DOTA is a commonly used data set for remote sensing aerial image detection. It contains 1 aerial image 2806with a size of about 100000000000000000000000000000000000000000000 . Its marking method is a quadrilateral of arbitrary shape and direction determined by four points. Aerial images are different from traditional datasets and have their own characteristics, such as: greater scale variability; dense small object detection; and uncertainty in detecting targets. The data is divided into validation set, test set, and training set. The training and validation sets are currently released, with image sizes ranging from .4k×4k1518828214small vehiclelarge vehiclevehicle1/61/31/2800×8004000×4000

2. Crawl web images

Another option is to do an image search on the web and manually select images to download. This method is not very efficient due to the large amount of data required.

It is worth noting that images on the web may be subject to copyright. Remember to check the copyright of images before using them.

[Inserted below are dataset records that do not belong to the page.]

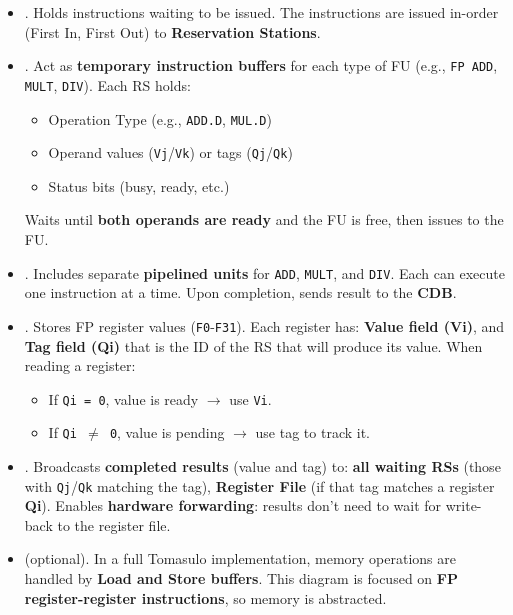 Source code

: \begin{itemize}
    \item {}. Holds instructions waiting to be issued. The instructions are issued in-order (First In, First Out) to \textbf{Reservation Stations}.
    
    \item {}. Act as \textbf{temporary instruction buffers} for each type of FU (e.g., \texttt{FP ADD}, \texttt{MULT}, \texttt{DIV}). Each RS holds:
    \begin{itemize}
        \item Operation Type (e.g., \texttt{ADD.D}, \texttt{MUL.D})
        \item Operand values (\texttt{Vj}/\texttt{Vk}) or tags (\texttt{Qj}/\texttt{Qk})
        \item Status bits (busy, ready, etc.)
    \end{itemize}
    Waits until \textbf{both operands are ready} and the FU is free, then issues to the FU.

    \item {}. Includes separate \textbf{pipelined units} for \texttt{ADD}, \texttt{MULT}, and \texttt{DIV}. Each can execute one instruction at a time. Upon completion, sends result to the \textbf{CDB}.
    
    \item {}. Stores FP register values (\texttt{F0}-\texttt{F31}). Each register has: \textbf{Value field (Vi)}, and \textbf{Tag field (Qi)} that is the ID of the RS that will produce its value. When reading a register:
    \begin{itemize}
        \item If \texttt{Qi = 0}, value is ready $\rightarrow$ use \texttt{Vi}.
        \item If \texttt{Qi $\ne$ 0}, value is pending $\rightarrow$ use tag to track it.
    \end{itemize}

    \item {}. Broadcasts \textbf{completed results} (value and tag) to: \textbf{all waiting RSs} (those with \texttt{Qj}/\texttt{Qk} matching the tag), \textbf{Register File} (if that tag matches a register \textbf{Qi}). Enables \textbf{hardware forwarding}: results don't need to wait for write-back to the register file.
    
    \item {} (optional). In a full Tomasulo implementation, memory operations are handled by \textbf{Load and Store buffers}. This diagram is focused on \textbf{FP register-register instructions}, so memory is abstracted.
\end{itemize}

Or you could write a program to crawl the web and download the images you want. Also take care to check the copyright of each image.

3. Shoot

If you can't find images of the objects you want, you can collect them by taking pictures. This can be done manually, by taking each image yourself or by hiring someone else to do it for you.

Another way to collect real-world imagery is to have programmed cameras in your scene to automatically collect images.

4. Data Augmentation

We know that deep learning models require a lot of data. When you only have a small dataset, it may not be enough to train a good model. In this case, you can use data augmentation to generate more training data.

Geometric transformations such as flipping, cropping, rotation, and translation are some commonly used data augmentation techniques. Applying image data augmentation not only expands the dataset by creating variants, but also reduces overfitting.

△The left is the original image of the dog, and the right is the horizontally flipped image

△ Original and randomly cropped images of cats

△ Original and rotated images of cats

△ Original and translated images of tennis balls

5. Data Generation

Sometimes real data may not be available. In this case, synthetic data can be generated to train a custom detection model. Due to its relatively low cost, the use of synthetic data generation has been increasing in machine learning.

Generative Adversarial Networks (GANs GAN) are one of many techniques for synthetic data generation. GANis a generative modeling technique in which artificial instances are created from a dataset in a way that preserves similar characteristics of the original set.

Summarize

Collecting a training dataset is the first step in training your custom detection model. In this post, we examine some of the techniques used to collect image data, including searching open source datasets, crawling the web, shooting manually or using programs, using data augmentation techniques, and generating synthetic datasets.